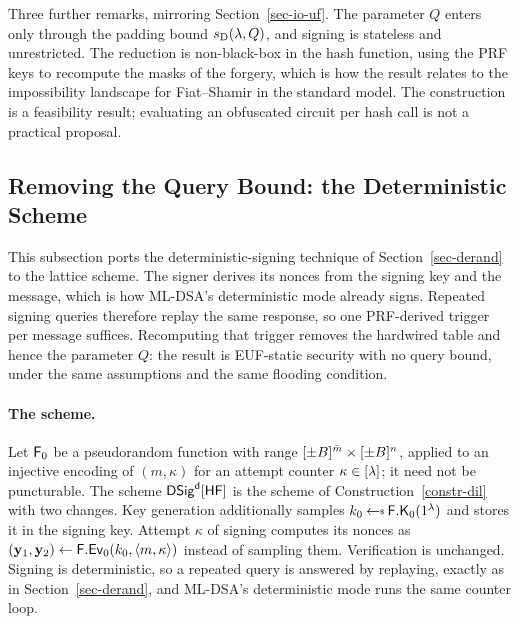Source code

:Three further remarks, mirroring Section~\ref{sec-io-uf}. The parameter $Q$ enters only through the padding bound $s_{\mathrm{D}}(\secp, Q)$, and signing is stateless and unrestricted. The reduction is non-black-box in the hash function, using the PRF keys to recompute the masks of the forgery, which is how the result relates to the impossibility landscape for Fiat--Shamir in the standard model. The construction is a feasibility result; evaluating an obfuscated circuit per hash call is not a practical proposal.

\subsection{Removing the Query Bound: the Deterministic Scheme} \label{sec-dil-derand}


This subsection ports the deterministic-signing technique of Section~\ref{sec-derand} to the lattice scheme. The signer derives its nonces from the signing key and the message, which is how ML-DSA's deterministic mode already signs. Repeated signing queries therefore replay the same response, so one PRF-derived trigger per message suffices. Recomputing that trigger removes the hardwired table and hence the parameter $Q$: the result is EUF-static security with no query bound, under the same assumptions and the same flooding condition.

\paragraph*{The scheme.} Let $\PRF_0$ be a pseudorandom function with range $[\pm B]^{\colsA} \times [\pm B]^{n}$, applied to an injective encoding of $(m, \kappa)$ for an attempt counter $\kappa \in [\secp]$; it need not be puncturable. The scheme $\DSScheme^{\mathsf{d}}[\HF]$ is the scheme of Construction~\ref{constr-dil} with two changes. Key generation additionally samples $k_0 \getsr \PRFKg_0(\usecp)$ and stores it in the signing key. Attempt $\kappa$ of signing computes its nonces as $(\mat{y}_1, \mat{y}_2) \gets \PRFEv_0(k_0, \enc{m,\kappa})$ instead of sampling them. Verification is unchanged. Signing is deterministic, so a repeated query is answered by replaying, exactly as in Section~\ref{sec-derand}, and ML-DSA's deterministic mode runs the same counter loop.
+++
Work instruction: Output all data exactly, omitting images.

Answer to the exercise:
Source code

:Three further remarks, mirroring Section~\ref{sec-io-uf}. The parameter $Q$ enters only through the padding bound $s_{\mathrm{D}}(\secp, Q)$, and signing is stateless and unrestricted. The reduction is non-black-box in the hash function, using the PRF keys to recompute the masks of the forgery, which is how the result relates to the impossibility landscape for Fiat--Shamir in the standard model. The construction is a feasibility result; evaluating an obfuscated circuit per hash call is not a practical proposal.

\subsection{Removing the Query Bound: the Deterministic Scheme} \label{sec-dil-derand}


This subsection ports the deterministic-signing technique of Section~\ref{sec-derand} to the lattice scheme. The signer derives its nonces from the signing key and the message, which is how ML-DSA's deterministic mode already signs. Repeated signing queries therefore replay the same response, so one PRF-derived trigger per message suffices. Recomputing that trigger removes the hardwired table and hence the parameter $Q$: the result is EUF-static security with no query bound, under the same assumptions and the same flooding condition.

\paragraph*{The scheme.} Let $\PRF_0$ be a pseudorandom function with range $[\pm B]^{\colsA} \times [\pm B]^{n}$, applied to an injective encoding of $(m, \kappa)$ for an attempt counter $\kappa \in [\secp]$; it need not be puncturable. The scheme $\DSScheme^{\mathsf{d}}[\HF]$ is the scheme of Construction~\ref{constr-dil} with two changes. Key generation additionally samples $k_0 \getsr \PRFKg_0(\usecp)$ and stores it in the signing key. Attempt $\kappa$ of signing computes its nonces as $(\mat{y}_1, \mat{y}_2) \gets \PRFEv_0(k_0, \enc{m,\kappa})$ instead of sampling them. Verification is unchanged. Signing is deterministic, so a repeated query is answered by replaying, exactly as in Section~\ref{sec-derand}, and ML-DSA's deterministic mode runs the same counter loop.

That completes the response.